What is needed:
The response should consist of the records that follow, repeated exactly.

START Material for the task

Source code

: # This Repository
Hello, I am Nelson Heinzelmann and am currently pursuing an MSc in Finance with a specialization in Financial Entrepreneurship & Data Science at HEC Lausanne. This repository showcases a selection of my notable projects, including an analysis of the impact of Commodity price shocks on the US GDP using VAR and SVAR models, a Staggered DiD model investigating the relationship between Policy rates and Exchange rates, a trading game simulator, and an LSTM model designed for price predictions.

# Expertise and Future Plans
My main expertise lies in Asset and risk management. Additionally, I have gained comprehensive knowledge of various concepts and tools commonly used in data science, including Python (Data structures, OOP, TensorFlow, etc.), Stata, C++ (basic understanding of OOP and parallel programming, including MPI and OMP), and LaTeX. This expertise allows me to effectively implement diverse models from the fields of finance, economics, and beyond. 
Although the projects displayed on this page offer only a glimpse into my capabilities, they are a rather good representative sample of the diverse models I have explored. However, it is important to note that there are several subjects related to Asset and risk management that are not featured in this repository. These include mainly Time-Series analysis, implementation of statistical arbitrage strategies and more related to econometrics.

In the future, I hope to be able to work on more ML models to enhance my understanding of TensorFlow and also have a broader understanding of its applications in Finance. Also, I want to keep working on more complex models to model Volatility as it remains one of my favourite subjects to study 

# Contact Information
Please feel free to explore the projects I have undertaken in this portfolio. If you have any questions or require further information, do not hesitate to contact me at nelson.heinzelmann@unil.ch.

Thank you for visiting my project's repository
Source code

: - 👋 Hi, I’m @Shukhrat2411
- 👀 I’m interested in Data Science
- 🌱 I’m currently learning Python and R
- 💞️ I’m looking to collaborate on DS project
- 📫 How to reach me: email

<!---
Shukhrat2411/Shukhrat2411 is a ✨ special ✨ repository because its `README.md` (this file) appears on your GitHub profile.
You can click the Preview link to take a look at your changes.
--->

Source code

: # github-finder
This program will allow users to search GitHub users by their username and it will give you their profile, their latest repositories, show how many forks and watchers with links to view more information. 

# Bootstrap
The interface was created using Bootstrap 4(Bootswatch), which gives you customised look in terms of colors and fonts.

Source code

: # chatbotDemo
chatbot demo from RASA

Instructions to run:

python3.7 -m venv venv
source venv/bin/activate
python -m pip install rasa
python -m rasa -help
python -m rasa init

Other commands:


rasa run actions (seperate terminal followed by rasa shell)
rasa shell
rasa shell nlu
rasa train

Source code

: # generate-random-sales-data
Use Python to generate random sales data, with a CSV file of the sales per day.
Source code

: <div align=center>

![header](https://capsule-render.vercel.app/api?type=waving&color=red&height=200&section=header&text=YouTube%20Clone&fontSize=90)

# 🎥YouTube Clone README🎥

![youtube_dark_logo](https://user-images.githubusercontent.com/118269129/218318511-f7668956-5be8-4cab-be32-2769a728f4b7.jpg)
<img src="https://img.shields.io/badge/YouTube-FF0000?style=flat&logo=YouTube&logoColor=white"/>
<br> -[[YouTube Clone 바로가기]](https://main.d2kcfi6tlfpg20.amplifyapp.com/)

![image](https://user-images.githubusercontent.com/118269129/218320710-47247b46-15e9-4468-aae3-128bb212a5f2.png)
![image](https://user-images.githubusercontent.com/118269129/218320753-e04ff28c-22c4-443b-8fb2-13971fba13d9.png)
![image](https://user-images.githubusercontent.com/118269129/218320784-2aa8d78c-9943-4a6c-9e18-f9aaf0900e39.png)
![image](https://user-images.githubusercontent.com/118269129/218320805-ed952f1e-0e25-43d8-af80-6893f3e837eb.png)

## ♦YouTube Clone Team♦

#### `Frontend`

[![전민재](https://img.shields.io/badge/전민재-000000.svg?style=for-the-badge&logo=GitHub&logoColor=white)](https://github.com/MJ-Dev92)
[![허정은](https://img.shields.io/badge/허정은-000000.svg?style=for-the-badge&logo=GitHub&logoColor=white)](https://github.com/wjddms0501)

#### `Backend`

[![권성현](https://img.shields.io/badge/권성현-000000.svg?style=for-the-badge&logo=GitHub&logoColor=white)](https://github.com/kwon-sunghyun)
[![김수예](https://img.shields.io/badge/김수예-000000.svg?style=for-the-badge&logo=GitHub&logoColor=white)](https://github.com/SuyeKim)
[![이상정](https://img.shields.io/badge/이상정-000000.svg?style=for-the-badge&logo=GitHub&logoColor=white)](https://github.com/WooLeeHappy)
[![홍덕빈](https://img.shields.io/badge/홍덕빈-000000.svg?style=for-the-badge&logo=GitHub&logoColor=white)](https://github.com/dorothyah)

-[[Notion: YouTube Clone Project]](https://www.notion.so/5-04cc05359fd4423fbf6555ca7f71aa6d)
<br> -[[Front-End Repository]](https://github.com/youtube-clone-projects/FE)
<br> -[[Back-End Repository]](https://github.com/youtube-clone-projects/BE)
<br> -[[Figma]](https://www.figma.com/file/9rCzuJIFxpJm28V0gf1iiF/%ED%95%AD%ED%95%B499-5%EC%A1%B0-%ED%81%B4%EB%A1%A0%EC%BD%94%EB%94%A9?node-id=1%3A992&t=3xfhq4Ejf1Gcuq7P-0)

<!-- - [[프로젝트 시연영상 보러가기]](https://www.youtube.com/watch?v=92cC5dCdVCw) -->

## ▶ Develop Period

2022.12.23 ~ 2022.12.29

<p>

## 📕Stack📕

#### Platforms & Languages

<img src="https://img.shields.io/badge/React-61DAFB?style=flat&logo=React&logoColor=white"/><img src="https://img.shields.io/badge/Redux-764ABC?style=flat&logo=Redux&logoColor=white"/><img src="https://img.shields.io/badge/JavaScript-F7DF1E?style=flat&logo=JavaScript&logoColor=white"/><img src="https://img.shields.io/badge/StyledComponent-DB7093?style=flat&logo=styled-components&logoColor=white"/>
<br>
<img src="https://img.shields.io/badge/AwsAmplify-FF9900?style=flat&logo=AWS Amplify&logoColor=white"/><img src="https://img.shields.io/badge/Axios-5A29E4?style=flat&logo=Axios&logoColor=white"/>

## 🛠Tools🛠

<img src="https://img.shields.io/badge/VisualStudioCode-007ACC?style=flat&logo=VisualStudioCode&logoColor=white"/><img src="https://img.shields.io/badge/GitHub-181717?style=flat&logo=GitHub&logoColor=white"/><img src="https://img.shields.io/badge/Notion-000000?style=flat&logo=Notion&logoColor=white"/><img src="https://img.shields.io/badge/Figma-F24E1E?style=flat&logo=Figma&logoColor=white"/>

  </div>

END Material for the task

Solution:
Source code

: # This Repository
Hello, I am Nelson Heinzelmann and am currently pursuing an MSc in Finance with a specialization in Financial Entrepreneurship & Data Science at HEC Lausanne. This repository showcases a selection of my notable projects, including an analysis of the impact of Commodity price shocks on the US GDP using VAR and SVAR models, a Staggered DiD model investigating the relationship between Policy rates and Exchange rates, a trading game simulator, and an LSTM model designed for price predictions.

# Expertise and Future Plans
My main expertise lies in Asset and risk management. Additionally, I have gained comprehensive knowledge of various concepts and tools commonly used in data science, including Python (Data structures, OOP, TensorFlow, etc.), Stata, C++ (basic understanding of OOP and parallel programming, including MPI and OMP), and LaTeX. This expertise allows me to effectively implement diverse models from the fields of finance, economics, and beyond. 
Although the projects displayed on this page offer only a glimpse into my capabilities, they are a rather good representative sample of the diverse models I have explored. However, it is important to note that there are several subjects related to Asset and risk management that are not featured in this repository. These include mainly Time-Series analysis, implementation of statistical arbitrage strategies and more related to econometrics.

In the future, I hope to be able to work on more ML models to enhance my understanding of TensorFlow and also have a broader understanding of its applications in Finance. Also, I want to keep working on more complex models to model Volatility as it remains one of my favourite subjects to study 

# Contact Information
Please feel free to explore the projects I have undertaken in this portfolio. If you have any questions or require further information, do not hesitate to contact me at nelson.heinzelmann@unil.ch.

Thank you for visiting my project's repository
Source code

: - 👋 Hi, I’m @Shukhrat2411
- 👀 I’m interested in Data Science
- 🌱 I’m currently learning Python and R
- 💞️ I’m looking to collaborate on DS project
- 📫 How to reach me: email

<!---
Shukhrat2411/Shukhrat2411 is a ✨ special ✨ repository because its `README.md` (this file) appears on your GitHub profile.
You can click the Preview link to take a look at your changes.
--->

Source code

: # github-finder
This program will allow users to search GitHub users by their username and it will give you their profile, their latest repositories, show how many forks and watchers with links to view more information. 

# Bootstrap
The interface was created using Bootstrap 4(Bootswatch), which gives you customised look in terms of colors and fonts.

Source code

: # chatbotDemo
chatbot demo from RASA

Instructions to run:

python3.7 -m venv venv
source venv/bin/activate
python -m pip install rasa
python -m rasa -help
python -m rasa init

Other commands:


rasa run actions (seperate terminal followed by rasa shell)
rasa shell
rasa shell nlu
rasa train

Source code

: # generate-random-sales-data
Use Python to generate random sales data, with a CSV file of the sales per day.
Source code

: <div align=center>

![header](https://capsule-render.vercel.app/api?type=waving&color=red&height=200&section=header&text=YouTube%20Clone&fontSize=90)

# 🎥YouTube Clone README🎥

![youtube_dark_logo](https://user-images.githubusercontent.com/118269129/218318511-f7668956-5be8-4cab-be32-2769a728f4b7.jpg)
<img src="https://img.shields.io/badge/YouTube-FF0000?style=flat&logo=YouTube&logoColor=white"/>
<br> -[[YouTube Clone 바로가기]](https://main.d2kcfi6tlfpg20.amplifyapp.com/)

![image](https://user-images.githubusercontent.com/118269129/218320710-47247b46-15e9-4468-aae3-128bb212a5f2.png)
![image](https://user-images.githubusercontent.com/118269129/218320753-e04ff28c-22c4-443b-8fb2-13971fba13d9.png)
![image](https://user-images.githubusercontent.com/118269129/218320784-2aa8d78c-9943-4a6c-9e18-f9aaf0900e39.png)
![image](https://user-images.githubusercontent.com/118269129/218320805-ed952f1e-0e25-43d8-af80-6893f3e837eb.png)

## ♦YouTube Clone Team♦

#### `Frontend`

[![전민재](https://img.shields.io/badge/전민재-000000.svg?style=for-the-badge&logo=GitHub&logoColor=white)](https://github.com/MJ-Dev92)
[![허정은](https://img.shields.io/badge/허정은-000000.svg?style=for-the-badge&logo=GitHub&logoColor=white)](https://github.com/wjddms0501)

#### `Backend`

[![권성현](https://img.shields.io/badge/권성현-000000.svg?style=for-the-badge&logo=GitHub&logoColor=white)](https://github.com/kwon-sunghyun)
[![김수예](https://img.shields.io/badge/김수예-000000.svg?style=for-the-badge&logo=GitHub&logoColor=white)](https://github.com/SuyeKim)
[![이상정](https://img.shields.io/badge/이상정-000000.svg?style=for-the-badge&logo=GitHub&logoColor=white)](https://github.com/WooLeeHappy)
[![홍덕빈](https://img.shields.io/badge/홍덕빈-000000.svg?style=for-the-badge&logo=GitHub&logoColor=white)](https://github.com/dorothyah)

-[[Notion: YouTube Clone Project]](https://www.notion.so/5-04cc05359fd4423fbf6555ca7f71aa6d)
<br> -[[Front-End Repository]](https://github.com/youtube-clone-projects/FE)
<br> -[[Back-End Repository]](https://github.com/youtube-clone-projects/BE)
<br> -[[Figma]](https://www.figma.com/file/9rCzuJIFxpJm28V0gf1iiF/%ED%95%AD%ED%95%B499-5%EC%A1%B0-%ED%81%B4%EB%A1%A0%EC%BD%94%EB%94%A9?node-id=1%3A992&t=3xfhq4Ejf1Gcuq7P-0)

<!-- - [[프로젝트 시연영상 보러가기]](https://www.youtube.com/watch?v=92cC5dCdVCw) -->

## ▶ Develop Period

2022.12.23 ~ 2022.12.29

<p>

## 📕Stack📕

#### Platforms & Languages

<img src="https://img.shields.io/badge/React-61DAFB?style=flat&logo=React&logoColor=white"/><img src="https://img.shields.io/badge/Redux-764ABC?style=flat&logo=Redux&logoColor=white"/><img src="https://img.shields.io/badge/JavaScript-F7DF1E?style=flat&logo=JavaScript&logoColor=white"/><img src="https://img.shields.io/badge/StyledComponent-DB7093?style=flat&logo=styled-components&logoColor=white"/>
<br>
<img src="https://img.shields.io/badge/AwsAmplify-FF9900?style=flat&logo=AWS Amplify&logoColor=white"/><img src="https://img.shields.io/badge/Axios-5A29E4?style=flat&logo=Axios&logoColor=white"/>

## 🛠Tools🛠

<img src="https://img.shields.io/badge/VisualStudioCode-007ACC?style=flat&logo=VisualStudioCode&logoColor=white"/><img src="https://img.shields.io/badge/GitHub-181717?style=flat&logo=GitHub&logoColor=white"/><img src="https://img.shields.io/badge/Notion-000000?style=flat&logo=Notion&logoColor=white"/><img src="https://img.shields.io/badge/Figma-F24E1E?style=flat&logo=Figma&logoColor=white"/>

  </div>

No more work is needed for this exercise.